Serbia-founded renewable energy developer CWP Global is facing mounting retention pressures across its African operations, with LinkedIn data pointing to sustained attrition and a contracting workforce. Over the past year, departures have outpaced hiring, signalling internal strain as the company’s green hydrogen portfolio remains largely in early-stage development.

  • Through its entity CWP Terra, the firm is developing projects across Africa, including the $40bn 40GW AMAN green hydrogen project in Mauritania, AMUN in Morocco, Hayyu in Djibouti and a 600MW project in Angola.

  • Retention metrics, however, suggest a workforce under pressure. Attrition stands at 38%, while average tenure is just 3.4 years, indicating many employees leave before projects reach execution. 

More details

  • Workforce data from CWP Global points to structural rather than short-term retention pressures. Headcount has declined to just 22 employees despite five hires over the past year, indicating that exits are not being fully backfilled. Net talent outflow totals nine departures versus five hires, raising risks around institutional knowledge loss and project delivery as the company advances its green hydrogen pipeline.

  • The company is losing talent to more established and diversified players, including A.P. Moller - Maersk, Pupkewitz Group of Companies and Artelia Maroc. This suggests staff are moving to organisations with more mature operations, offering greater job stability, clearer project pipelines and stronger long-term career prospects than CWP Global’s development-focused environment.

  • Geographically, the workforce is highly concentrated in South Africa, which accounts for over two-thirds of employees (15) and has seen the only meaningful growth (+36%). In contrast, headcount in Mauritania, home to the flagship AMAN hydrogen project, has declined sharply to just 6. This divergence suggests slower-than-expected progress in key project locations. In June 2025, management indicated that the AMAN project had stalled due to weak global carbon pricing, which has reduced buyer willingness to pay a premium for green fuels.

  • Functionally, 23% of staff are in operations, followed by administration, finance and sales at 9% each, demonstrating a lean model with small multi-role teams rather than fully built-out departments. This aligns with the workforce skills profile, which is heavily weighted toward commercial and strategic capabilities rather than technical depth. Business planning is the most prominent skill (14%), followed by finance competencies such as managerial finance, ledger management and statutory US GAAP reporting (around 9% each). The team is clearly focused on project structuring, financial modelling and compliance, with limited in-house engineering or execution capacity.

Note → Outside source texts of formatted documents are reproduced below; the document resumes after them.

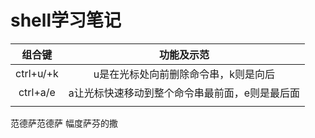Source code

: # shell学习笔记



|  组合键   |                   功能及示范                   |
| :-------: | :--------------------------------------------: |
| ctrl+u/+k |      u是在光标处向前删除命令串，k则是向后      |
| ctrl+a/e  | a让光标快速移动到整个命令串最前面，e则是最后面 |
|           |                                                |

范德萨范德萨 幅度萨芬的撒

  • The company’s employee education profile stands out for its extreme concentration at the postgraduate level, with 100% of staff holding master’s degrees, far above the industry average of around 30%. The most studied course is economics, accounting for 14% of employees, followed by a mix of accounting, technical and administrative disciplines at 5% each. This distribution reinforces a focus on investment and commercial strategy rather than technical or vocational capability required for large-scale project execution.

  • The workforce is relatively senior, averaging 10.8 years of experience, with particularly high experience in sales (15.3 years) and administration (10.8 years). Together, this indicates deliberate hiring of experienced, highly educated professionals for development and coordination roles but limited technical depth for later-stage execution.

Our take

  • Persistent attrition, combined with short tenure and limited backfilling, suggests roles may not extend across the full project lifecycle, risking continuity and institutional knowledge as projects move from development into complex delivery phases. 

  • While the workforce is heavily skewed toward commercially oriented, highly educated talent, the lack of technical and operational depth raises questions about the company’s readiness to transition from development into execution, where engineering capacity will be critical.